For my money, I would go for a more reasonable configuration. Ditching the Optane 800p, and going strictly with a 500GB M.2 SATA SSD such as the Western Digital Blue. Additionally, you should see little performance hit by going to slower DDR4 memory, such as DDR4-2400. Keep in mind that despite being an integrated graphics solution, Kaby Lake-G has it's own onboard HBM 2 memory, so you aren't sharing system memory with the graphics subsystem.
In my more modest configuration, the NUC8i7HVK would run you about $1400. Compared to a full desktop system built around the i5-8400 and GTX 1050 Ti combo, this is about a $300 price premium. Additional savings could be found by dropping down to the cheaper NUC8i7HNK option with the i7-8705G, however since we haven't had the chance to test that processor, we can't speak to the performance differences.

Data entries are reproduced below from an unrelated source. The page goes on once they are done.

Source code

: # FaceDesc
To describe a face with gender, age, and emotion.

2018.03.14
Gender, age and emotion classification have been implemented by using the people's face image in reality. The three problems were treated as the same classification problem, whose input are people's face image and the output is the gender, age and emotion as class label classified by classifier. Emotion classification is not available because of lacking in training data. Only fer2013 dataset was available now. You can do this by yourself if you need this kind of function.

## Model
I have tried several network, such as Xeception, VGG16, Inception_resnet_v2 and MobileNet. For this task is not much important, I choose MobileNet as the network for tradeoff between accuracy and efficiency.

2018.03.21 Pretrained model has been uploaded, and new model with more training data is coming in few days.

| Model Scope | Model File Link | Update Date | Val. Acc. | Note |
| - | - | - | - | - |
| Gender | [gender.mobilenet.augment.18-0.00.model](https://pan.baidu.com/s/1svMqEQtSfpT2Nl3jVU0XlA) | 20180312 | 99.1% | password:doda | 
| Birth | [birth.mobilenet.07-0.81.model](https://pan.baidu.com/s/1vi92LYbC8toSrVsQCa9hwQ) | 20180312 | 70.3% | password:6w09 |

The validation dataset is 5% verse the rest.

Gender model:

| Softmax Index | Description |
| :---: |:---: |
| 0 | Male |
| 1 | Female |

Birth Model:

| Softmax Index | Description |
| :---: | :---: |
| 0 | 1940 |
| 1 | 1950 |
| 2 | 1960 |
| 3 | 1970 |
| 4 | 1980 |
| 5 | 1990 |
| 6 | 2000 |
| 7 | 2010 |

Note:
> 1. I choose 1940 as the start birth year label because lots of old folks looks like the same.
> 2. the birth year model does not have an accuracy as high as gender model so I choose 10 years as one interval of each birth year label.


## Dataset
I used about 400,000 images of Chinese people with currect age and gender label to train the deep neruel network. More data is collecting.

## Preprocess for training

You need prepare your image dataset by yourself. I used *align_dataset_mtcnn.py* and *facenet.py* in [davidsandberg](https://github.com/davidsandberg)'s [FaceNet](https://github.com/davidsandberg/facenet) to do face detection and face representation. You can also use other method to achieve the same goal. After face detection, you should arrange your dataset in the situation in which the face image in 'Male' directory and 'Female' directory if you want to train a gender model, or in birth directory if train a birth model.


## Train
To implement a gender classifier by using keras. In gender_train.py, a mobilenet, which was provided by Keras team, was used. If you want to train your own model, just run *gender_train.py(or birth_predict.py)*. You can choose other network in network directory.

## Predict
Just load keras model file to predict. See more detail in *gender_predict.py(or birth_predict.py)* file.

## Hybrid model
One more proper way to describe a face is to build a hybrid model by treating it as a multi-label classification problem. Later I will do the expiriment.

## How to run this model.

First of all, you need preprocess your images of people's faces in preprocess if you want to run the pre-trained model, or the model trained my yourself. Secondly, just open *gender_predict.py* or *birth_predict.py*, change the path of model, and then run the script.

Keep in mind that the additional money is providing tremendous space savings over the tradition PC with a mid-tower case.
The Hades Canyon NUC and the Kaby Lake-G i7-8809G provide a big step forward for Intel. Their first processor with truly competitive graphics embedded, hopefully, this project isn't a one-off and is more indicative of an Intel that sees the competition in the market space and is responding appropriately.
While naturally there is a price premium over a similar performance level desktop PC, I don't think it's as severe of a compromise as most people have predicted. Unlike the Skull Canyon NUC, Hades Canyon provides a viable solution for gamers looking for a compact PC solution. Similarly, Hades Canyon would provide a great solution for gamers looking for an HTPC solution, albeit at 1080p only.
I'm very excited to get my hands on more devices equipped with Intel 8th Gen Core Processor with Radeon RX Vega M Graphics. There are still a few unknowns, such as how the 65W versions of these chips will perform in more thermally constrained notebooks, but I think the Kaby Lake-G platform has great promise and the NUC8i7HVK is a great showcase.
The Intel Hades Canyon NUCs are set to be available for pre-order tomorrow (3/30), and will be shipping later in April.